Penguins chief operating officer Travis Williams is leaving the organization to accept a larger role with the New York Islanders, multiple sources told the Pittsburgh Post-Gazette on Friday afternoon.
Williams, who oversees day-to-day business and arena operations, has been with the Penguins for the past decade-plus.
He’s been Penguins’ point man on the development of the former Civic Arena site, and Williams previously had a key role in the construction of PPG Paints Arena and the UPMC Lemieux Sports Complex.
Prior to joining the Penguins in 2008, Williams was a partner at Reed Smith LLP, spending a dozen years there doing various things such as mergers and acquisitions, investment management and commercial lending.
The Islanders job offers Williams a promotion.
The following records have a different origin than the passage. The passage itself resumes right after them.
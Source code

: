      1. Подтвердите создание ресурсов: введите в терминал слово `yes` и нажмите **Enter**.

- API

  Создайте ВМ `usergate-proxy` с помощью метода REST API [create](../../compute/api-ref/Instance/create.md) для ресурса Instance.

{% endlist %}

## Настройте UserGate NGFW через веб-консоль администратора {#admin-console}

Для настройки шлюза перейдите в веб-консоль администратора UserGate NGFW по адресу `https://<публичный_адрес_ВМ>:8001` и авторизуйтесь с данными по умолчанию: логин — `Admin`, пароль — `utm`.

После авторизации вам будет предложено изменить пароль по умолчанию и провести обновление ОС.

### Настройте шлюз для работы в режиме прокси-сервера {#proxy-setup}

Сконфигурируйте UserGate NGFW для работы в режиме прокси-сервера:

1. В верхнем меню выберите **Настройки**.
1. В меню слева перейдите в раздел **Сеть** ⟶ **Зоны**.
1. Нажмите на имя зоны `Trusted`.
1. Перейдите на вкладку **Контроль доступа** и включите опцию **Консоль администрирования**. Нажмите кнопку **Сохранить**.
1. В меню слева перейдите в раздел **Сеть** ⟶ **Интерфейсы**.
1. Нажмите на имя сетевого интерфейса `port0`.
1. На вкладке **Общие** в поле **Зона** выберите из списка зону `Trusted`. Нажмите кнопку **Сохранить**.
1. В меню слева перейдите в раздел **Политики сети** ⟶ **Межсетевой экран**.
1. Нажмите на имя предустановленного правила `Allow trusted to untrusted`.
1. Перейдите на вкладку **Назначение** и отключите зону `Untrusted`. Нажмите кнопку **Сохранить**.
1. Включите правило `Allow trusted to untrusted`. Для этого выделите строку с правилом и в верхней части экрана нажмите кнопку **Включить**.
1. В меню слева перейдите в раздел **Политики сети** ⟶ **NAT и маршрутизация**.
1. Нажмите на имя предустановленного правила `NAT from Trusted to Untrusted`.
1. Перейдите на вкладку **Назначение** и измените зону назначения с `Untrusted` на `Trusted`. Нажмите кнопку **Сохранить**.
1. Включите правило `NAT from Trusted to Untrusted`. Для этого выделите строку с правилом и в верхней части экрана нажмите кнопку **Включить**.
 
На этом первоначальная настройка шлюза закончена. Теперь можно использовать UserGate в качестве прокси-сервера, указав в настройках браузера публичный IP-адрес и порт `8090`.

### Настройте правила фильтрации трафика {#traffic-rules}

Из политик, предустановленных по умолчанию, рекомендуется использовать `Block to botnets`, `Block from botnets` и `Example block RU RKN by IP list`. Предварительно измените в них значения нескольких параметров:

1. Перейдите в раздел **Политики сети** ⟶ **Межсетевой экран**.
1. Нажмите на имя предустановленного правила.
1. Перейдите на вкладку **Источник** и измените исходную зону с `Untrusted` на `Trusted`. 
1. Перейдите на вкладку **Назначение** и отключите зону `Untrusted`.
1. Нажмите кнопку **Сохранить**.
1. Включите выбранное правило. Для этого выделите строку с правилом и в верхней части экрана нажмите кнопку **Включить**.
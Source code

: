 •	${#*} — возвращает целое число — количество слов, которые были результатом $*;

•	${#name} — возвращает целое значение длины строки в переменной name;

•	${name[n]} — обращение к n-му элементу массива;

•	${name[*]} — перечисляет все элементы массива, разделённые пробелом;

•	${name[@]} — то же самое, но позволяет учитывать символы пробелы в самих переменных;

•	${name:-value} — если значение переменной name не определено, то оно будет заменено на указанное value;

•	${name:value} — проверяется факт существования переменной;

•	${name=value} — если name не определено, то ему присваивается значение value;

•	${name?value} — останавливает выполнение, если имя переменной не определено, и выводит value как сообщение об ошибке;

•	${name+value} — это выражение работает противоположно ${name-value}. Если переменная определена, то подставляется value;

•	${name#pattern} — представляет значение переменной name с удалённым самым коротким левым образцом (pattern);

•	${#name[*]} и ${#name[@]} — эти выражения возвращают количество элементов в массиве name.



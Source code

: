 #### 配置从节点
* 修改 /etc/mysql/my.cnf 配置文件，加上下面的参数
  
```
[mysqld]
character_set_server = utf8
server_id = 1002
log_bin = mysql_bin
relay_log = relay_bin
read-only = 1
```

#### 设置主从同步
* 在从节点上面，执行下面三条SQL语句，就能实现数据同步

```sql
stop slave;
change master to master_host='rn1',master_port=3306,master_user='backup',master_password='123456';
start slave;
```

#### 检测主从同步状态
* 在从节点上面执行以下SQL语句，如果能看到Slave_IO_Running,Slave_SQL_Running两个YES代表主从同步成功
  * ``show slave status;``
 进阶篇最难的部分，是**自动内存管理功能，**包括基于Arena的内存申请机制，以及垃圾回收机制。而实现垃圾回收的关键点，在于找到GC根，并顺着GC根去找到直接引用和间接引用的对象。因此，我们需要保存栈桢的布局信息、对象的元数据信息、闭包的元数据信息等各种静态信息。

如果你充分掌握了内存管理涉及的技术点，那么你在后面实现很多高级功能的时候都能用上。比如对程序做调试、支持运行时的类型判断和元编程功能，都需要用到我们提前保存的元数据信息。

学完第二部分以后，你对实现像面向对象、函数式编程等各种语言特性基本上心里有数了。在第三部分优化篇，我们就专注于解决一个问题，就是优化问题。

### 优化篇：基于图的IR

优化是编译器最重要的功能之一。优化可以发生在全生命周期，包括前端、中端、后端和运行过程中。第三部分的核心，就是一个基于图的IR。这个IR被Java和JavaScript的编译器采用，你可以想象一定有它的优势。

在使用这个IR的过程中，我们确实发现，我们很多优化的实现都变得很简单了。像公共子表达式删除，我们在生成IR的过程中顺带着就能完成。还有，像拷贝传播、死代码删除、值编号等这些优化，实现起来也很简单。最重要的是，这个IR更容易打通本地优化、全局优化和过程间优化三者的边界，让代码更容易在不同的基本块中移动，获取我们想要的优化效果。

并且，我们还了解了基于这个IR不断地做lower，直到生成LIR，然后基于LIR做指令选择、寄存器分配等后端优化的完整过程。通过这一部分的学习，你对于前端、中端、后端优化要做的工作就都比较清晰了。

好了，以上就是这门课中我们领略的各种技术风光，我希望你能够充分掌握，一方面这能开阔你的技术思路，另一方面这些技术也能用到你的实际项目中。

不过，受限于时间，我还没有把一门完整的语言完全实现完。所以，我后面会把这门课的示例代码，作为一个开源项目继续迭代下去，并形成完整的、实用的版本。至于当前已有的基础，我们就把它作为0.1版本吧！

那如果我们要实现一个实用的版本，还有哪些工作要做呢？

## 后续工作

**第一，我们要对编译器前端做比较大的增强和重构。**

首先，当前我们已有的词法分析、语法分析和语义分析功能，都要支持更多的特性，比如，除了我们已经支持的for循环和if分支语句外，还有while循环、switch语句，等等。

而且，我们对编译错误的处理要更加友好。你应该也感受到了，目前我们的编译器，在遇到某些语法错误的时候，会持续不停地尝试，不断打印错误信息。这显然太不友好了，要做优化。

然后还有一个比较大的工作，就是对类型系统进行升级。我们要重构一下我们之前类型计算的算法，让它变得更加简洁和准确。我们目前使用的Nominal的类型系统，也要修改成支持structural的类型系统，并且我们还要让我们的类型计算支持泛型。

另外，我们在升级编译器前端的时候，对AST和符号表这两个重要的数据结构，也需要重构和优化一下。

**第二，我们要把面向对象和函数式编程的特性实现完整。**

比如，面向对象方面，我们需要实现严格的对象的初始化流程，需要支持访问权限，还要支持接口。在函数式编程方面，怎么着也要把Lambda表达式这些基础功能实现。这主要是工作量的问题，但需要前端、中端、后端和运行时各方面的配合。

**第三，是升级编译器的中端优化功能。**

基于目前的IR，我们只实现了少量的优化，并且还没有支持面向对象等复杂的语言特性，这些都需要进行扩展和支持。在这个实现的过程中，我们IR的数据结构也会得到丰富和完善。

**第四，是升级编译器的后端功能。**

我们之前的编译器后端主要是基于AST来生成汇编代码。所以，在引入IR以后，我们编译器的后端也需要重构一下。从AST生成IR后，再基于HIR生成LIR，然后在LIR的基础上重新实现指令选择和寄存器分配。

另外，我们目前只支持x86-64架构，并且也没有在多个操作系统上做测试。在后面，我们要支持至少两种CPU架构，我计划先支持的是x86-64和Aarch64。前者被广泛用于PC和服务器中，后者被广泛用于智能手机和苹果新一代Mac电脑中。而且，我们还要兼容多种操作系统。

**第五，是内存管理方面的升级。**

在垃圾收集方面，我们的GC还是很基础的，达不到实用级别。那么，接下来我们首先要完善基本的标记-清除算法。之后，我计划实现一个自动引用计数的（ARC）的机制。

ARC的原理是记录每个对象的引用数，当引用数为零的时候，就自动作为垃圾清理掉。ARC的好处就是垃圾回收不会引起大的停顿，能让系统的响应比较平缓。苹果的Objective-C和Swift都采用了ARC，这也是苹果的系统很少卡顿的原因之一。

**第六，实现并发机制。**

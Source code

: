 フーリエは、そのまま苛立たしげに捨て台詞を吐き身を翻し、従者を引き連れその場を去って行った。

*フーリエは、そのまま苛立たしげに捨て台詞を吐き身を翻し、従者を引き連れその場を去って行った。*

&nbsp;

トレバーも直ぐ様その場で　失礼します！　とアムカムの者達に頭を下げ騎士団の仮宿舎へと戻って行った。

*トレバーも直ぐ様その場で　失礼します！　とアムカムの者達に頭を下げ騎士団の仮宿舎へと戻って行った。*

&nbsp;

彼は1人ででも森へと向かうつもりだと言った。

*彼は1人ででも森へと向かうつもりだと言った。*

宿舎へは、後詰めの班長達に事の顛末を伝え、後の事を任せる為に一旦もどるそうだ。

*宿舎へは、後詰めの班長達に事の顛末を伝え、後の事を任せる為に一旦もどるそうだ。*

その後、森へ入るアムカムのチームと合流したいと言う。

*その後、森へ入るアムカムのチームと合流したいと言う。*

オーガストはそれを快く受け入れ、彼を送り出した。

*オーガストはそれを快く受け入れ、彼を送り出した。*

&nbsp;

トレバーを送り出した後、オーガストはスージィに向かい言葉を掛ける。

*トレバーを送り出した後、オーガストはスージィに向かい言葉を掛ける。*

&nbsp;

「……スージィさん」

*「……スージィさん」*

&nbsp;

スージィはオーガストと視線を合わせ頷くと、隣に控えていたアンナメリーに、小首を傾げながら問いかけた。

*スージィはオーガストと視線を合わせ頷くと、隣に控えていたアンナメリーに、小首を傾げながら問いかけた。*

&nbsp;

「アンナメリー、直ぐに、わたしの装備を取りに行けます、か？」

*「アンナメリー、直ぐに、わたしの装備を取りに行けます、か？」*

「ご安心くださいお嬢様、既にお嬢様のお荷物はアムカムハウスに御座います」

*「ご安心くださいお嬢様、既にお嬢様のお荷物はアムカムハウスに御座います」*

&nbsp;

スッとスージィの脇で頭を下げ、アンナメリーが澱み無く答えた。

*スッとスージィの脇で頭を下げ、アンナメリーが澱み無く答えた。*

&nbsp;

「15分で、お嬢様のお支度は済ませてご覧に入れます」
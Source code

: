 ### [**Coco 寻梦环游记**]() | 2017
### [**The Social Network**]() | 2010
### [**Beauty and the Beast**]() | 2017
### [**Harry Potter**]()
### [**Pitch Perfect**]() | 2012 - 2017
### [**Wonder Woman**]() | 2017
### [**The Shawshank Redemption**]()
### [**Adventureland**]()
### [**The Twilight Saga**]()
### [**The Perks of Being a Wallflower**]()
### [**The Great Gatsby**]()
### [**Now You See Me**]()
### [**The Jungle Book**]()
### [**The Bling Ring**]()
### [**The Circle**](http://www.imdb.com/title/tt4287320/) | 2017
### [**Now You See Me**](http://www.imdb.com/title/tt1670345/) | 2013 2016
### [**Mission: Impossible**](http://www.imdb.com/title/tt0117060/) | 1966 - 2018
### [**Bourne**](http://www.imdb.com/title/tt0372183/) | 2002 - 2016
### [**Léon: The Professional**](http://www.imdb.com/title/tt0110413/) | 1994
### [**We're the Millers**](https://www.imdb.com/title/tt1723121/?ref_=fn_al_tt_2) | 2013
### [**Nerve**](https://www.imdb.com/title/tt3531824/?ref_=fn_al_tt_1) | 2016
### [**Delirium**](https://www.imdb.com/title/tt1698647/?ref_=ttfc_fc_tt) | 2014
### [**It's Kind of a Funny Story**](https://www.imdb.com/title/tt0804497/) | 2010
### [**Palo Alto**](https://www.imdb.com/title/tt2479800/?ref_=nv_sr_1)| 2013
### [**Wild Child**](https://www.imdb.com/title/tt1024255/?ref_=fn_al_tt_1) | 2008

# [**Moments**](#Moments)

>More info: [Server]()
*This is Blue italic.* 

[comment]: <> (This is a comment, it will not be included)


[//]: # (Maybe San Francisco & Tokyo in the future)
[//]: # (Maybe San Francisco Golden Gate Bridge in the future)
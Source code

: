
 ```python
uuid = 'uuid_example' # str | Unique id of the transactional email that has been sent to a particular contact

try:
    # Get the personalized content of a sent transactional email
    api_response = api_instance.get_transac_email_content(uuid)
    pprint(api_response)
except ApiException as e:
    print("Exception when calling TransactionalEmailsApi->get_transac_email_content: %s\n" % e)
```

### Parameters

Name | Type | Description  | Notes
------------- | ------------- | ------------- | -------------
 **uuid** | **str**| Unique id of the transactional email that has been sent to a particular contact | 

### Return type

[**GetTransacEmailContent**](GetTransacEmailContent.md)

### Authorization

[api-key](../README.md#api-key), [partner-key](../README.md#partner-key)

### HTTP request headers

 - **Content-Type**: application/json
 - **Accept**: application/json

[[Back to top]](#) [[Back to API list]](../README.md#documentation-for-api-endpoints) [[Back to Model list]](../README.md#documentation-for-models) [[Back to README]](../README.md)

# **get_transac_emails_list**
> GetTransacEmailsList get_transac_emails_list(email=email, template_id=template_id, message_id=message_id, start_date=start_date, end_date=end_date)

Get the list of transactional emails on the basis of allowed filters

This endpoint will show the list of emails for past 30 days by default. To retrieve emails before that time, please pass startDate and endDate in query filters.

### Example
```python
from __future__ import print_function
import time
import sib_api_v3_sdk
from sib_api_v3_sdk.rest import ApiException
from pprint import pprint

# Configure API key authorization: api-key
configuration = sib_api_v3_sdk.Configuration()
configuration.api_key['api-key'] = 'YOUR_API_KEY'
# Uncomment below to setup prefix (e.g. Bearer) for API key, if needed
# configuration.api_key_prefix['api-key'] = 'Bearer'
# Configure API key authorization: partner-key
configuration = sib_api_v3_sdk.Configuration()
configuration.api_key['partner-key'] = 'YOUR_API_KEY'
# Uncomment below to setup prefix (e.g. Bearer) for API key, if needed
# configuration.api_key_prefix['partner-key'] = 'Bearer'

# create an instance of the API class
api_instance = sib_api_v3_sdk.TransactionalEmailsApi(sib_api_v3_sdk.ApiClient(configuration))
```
He’ll basically run the business side of things, with Lou Lamoniello serving as president of hockey operations. The Islanders will play games at both Barclays Center and Nassau Coliseum in 2018-19, with plans to move into $1 billion Belmont Park Arena by 2021.
Williams was promoted into his current role in 2011. He reports directly to president/CEO David Morehouse, who’s from Beechview and has no current plans of leaving.
Behind Morehouse, Williams and others, the Penguins have built themselves into one of the NHL’s most successful brands and business-oriented teams.
They regularly finish at or near the top of every NHL metric involving merchandise, U.S. television ratings and social media penetration.